• The task: The printed result should hold only the lines from the opening of the data through the line bearing "- and the arithmetic hierarchy", exactly as given and without pictures.

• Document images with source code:
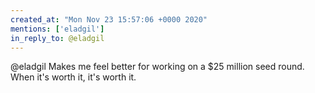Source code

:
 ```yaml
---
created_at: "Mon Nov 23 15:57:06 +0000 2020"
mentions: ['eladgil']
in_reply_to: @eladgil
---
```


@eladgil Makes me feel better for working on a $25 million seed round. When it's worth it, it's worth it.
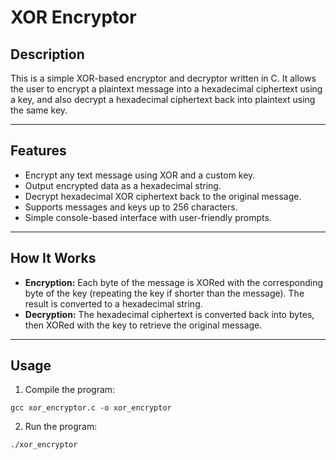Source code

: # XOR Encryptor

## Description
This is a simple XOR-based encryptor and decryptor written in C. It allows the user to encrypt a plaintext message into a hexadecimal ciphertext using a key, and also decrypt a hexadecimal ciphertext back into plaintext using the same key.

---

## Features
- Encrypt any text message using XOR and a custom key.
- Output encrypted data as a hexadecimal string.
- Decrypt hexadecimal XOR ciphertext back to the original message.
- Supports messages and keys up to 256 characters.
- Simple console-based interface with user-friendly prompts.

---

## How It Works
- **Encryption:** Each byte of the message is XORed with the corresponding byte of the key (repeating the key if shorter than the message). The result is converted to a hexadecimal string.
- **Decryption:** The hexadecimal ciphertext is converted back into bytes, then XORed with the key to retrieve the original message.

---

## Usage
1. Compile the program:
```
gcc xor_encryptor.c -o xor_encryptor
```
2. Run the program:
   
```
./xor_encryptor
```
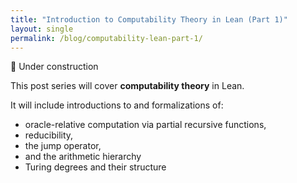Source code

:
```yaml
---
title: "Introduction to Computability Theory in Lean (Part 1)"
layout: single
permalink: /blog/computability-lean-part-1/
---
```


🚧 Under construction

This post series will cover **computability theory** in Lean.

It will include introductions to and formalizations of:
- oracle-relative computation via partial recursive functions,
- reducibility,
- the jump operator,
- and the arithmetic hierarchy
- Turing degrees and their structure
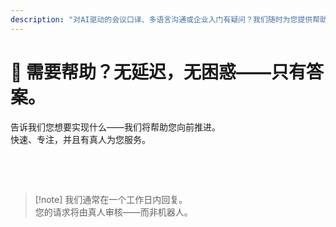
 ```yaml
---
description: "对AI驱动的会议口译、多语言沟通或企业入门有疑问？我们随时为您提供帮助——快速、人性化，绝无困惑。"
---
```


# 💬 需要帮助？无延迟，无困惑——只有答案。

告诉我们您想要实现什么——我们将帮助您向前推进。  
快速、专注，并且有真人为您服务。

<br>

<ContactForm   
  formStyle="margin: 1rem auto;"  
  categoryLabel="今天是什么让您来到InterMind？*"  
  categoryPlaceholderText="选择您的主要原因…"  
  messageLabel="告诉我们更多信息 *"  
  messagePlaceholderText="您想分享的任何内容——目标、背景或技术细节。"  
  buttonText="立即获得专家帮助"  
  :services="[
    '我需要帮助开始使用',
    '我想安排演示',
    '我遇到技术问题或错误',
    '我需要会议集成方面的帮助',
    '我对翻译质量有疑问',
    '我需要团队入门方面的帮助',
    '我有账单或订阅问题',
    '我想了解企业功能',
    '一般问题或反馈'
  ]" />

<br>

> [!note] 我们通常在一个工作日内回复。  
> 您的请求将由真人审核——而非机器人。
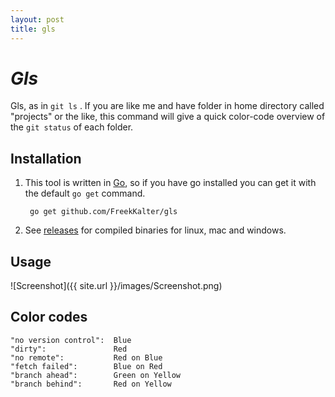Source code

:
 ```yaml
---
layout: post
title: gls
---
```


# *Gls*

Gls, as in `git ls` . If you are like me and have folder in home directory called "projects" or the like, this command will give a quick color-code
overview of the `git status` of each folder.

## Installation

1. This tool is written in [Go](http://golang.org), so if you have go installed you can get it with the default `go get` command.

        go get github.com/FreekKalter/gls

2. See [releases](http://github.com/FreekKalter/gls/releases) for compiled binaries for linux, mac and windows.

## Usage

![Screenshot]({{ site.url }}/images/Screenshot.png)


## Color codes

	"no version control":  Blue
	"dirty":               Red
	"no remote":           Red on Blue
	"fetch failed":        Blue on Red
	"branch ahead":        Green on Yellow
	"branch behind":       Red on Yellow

• Answer:
Source code

:
 ```yaml
---
created_at: "Mon Nov 23 15:57:06 +0000 2020"
mentions: ['eladgil']
in_reply_to: @eladgil
---
```


@eladgil Makes me feel better for working on a $25 million seed round. When it's worth it, it's worth it.
Source code

: # XOR Encryptor

## Description
This is a simple XOR-based encryptor and decryptor written in C. It allows the user to encrypt a plaintext message into a hexadecimal ciphertext using a key, and also decrypt a hexadecimal ciphertext back into plaintext using the same key.

---

## Features
- Encrypt any text message using XOR and a custom key.
- Output encrypted data as a hexadecimal string.
- Decrypt hexadecimal XOR ciphertext back to the original message.
- Supports messages and keys up to 256 characters.
- Simple console-based interface with user-friendly prompts.

---

## How It Works
- **Encryption:** Each byte of the message is XORed with the corresponding byte of the key (repeating the key if shorter than the message). The result is converted to a hexadecimal string.
- **Decryption:** The hexadecimal ciphertext is converted back into bytes, then XORed with the key to retrieve the original message.

---

## Usage
1. Compile the program:
```
gcc xor_encryptor.c -o xor_encryptor
```
2. Run the program:
   
```
./xor_encryptor
```
Source code

:
```yaml
---
title: "Introduction to Computability Theory in Lean (Part 1)"
layout: single
permalink: /blog/computability-lean-part-1/
---
```


🚧 Under construction

This post series will cover **computability theory** in Lean.

It will include introductions to and formalizations of:
- oracle-relative computation via partial recursive functions,
- reducibility,
- the jump operator,
- and the arithmetic hierarchy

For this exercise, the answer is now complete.